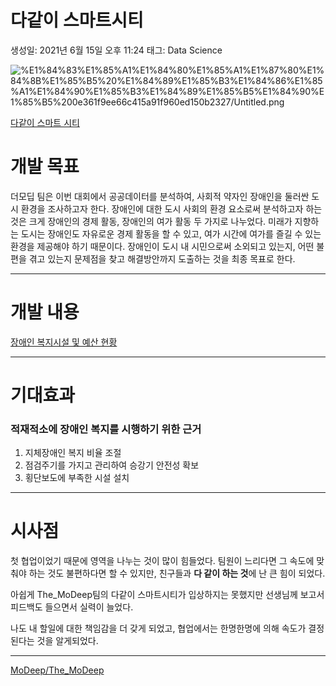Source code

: # 다같이 스마트시티

생성일: 2021년 6월 15일 오후 11:24
태그: Data Science

![%E1%84%83%E1%85%A1%E1%84%80%E1%85%A1%E1%87%80%E1%84%8B%E1%85%B5%20%E1%84%89%E1%85%B3%E1%84%86%E1%85%A1%E1%84%90%E1%85%B3%E1%84%89%E1%85%B5%E1%84%90%E1%85%B5%200e361f9ee66c415a91f960ed150b2327/Untitled.png](%E1%84%83%E1%85%A1%E1%84%80%E1%85%A1%E1%87%80%E1%84%8B%E1%85%B5%20%E1%84%89%E1%85%B3%E1%84%86%E1%85%A1%E1%84%90%E1%85%B3%E1%84%89%E1%85%B5%E1%84%90%E1%85%B5%200e361f9ee66c415a91f960ed150b2327/Untitled.png)

[다같이 스마트 시티](%E1%84%83%E1%85%A1%E1%84%80%E1%85%A1%E1%87%80%E1%84%8B%E1%85%B5%20%E1%84%89%E1%85%B3%E1%84%86%E1%85%A1%E1%84%90%E1%85%B3%E1%84%89%E1%85%B5%E1%84%90%E1%85%B5%200e361f9ee66c415a91f960ed150b2327/%E1%84%83%E1%85%A1%E1%84%80%E1%85%A1%E1%87%80%E1%84%8B%E1%85%B5%20%E1%84%89%E1%85%B3%E1%84%86%E1%85%A1%E1%84%90%E1%85%B3%20%E1%84%89%E1%85%B5%E1%84%90%E1%85%B5%2008d01bc060c24262b3f64bbbccd9ef29.csv)

# 개발 목표

  더모딥 팀은 이번 대회에서 공공데이터를 분석하여, 사회적 약자인 장애인을 둘러싼 도시 환경을
조사하고자 한다. 장애인에 대한 도시 사회의 환경 요소로써 분석하고자 하는 것은 크게 장애인의
경제 활동, 장애인의 여가 활동 두 가지로 나누었다.
  미래가 지향하는 도시는 장애인도 자유로운 경제 활동을 할 수 있고, 여가 시간에 여가를
즐길 수 있는 환경을 제공해야 하기 때문이다. 장애인이 도시 내 시민으로써 소외되고 있는지,
어떤 불편을 겪고 있는지 문제점을 찾고 해결방안까지 도출하는 것을 최종 목표로 한다.

---

# 개발 내용

[장애인 복지시설 및 예산 현황](%E1%84%83%E1%85%A1%E1%84%80%E1%85%A1%E1%87%80%E1%84%8B%E1%85%B5%20%E1%84%89%E1%85%B3%E1%84%86%E1%85%A1%E1%84%90%E1%85%B3%E1%84%89%E1%85%B5%E1%84%90%E1%85%B5%200e361f9ee66c415a91f960ed150b2327/%E1%84%8C%E1%85%A1%E1%86%BC%E1%84%8B%E1%85%A2%E1%84%8B%E1%85%B5%E1%86%AB%20%E1%84%87%E1%85%A9%E1%86%A8%E1%84%8C%E1%85%B5%E1%84%89%E1%85%B5%E1%84%89%E1%85%A5%E1%86%AF%20%E1%84%86%E1%85%B5%E1%86%BE%20%E1%84%8B%E1%85%A8%E1%84%89%E1%85%A1%E1%86%AB%20%E1%84%92%E1%85%A7%E1%86%AB%E1%84%92%E1%85%AA%E1%86%BC%201f74275a6b29498881c6f914fd6569d3.csv)

---

# 기대효과

### 적재적소에 장애인 복지를 시행하기 위한 근거

1. 지체장애인 복지 비율 조절
2. 점검주기를 가지고 관리하여 승강기 안전성 확보 
3. 횡단보도에 부족한 시설 설치

---

# 시사점

  첫 협업이었기 때문에 영역을 나누는 것이 많이 힘들었다. 
팀원이 느리다면 그 속도에 맞춰야 하는 것도 불편하다면 할 수 있지만,
친구들과 **다 같이 하는 것**에 난 큰 힘이 되었다.

  아쉽게 The_MoDeep팀의 다같이 스마트시티가 입상하지는 못했지만
선생님께 보고서 피드백도 들으면서 실력이 늘었다.

  나도 내 할일에 대한 책임감을 더 갖게 되었고, 
협업에서는 한명한명에 의해 속도가 결정된다는 것을 알게되었다.

---

[MoDeep/The_MoDeep](http://github.com/MoDeep/The_MoDeep)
○ ○ ○
> _TASK DETAILS_
Please copy each line of the material that contains the word "장애인의".

> _TASK ANSWER_
조사하고자 한다. 장애인에 대한 도시 사회의 환경 요소로써 분석하고자 하는 것은 크게 장애인의
경제 활동, 장애인의 여가 활동 두 가지로 나누었다.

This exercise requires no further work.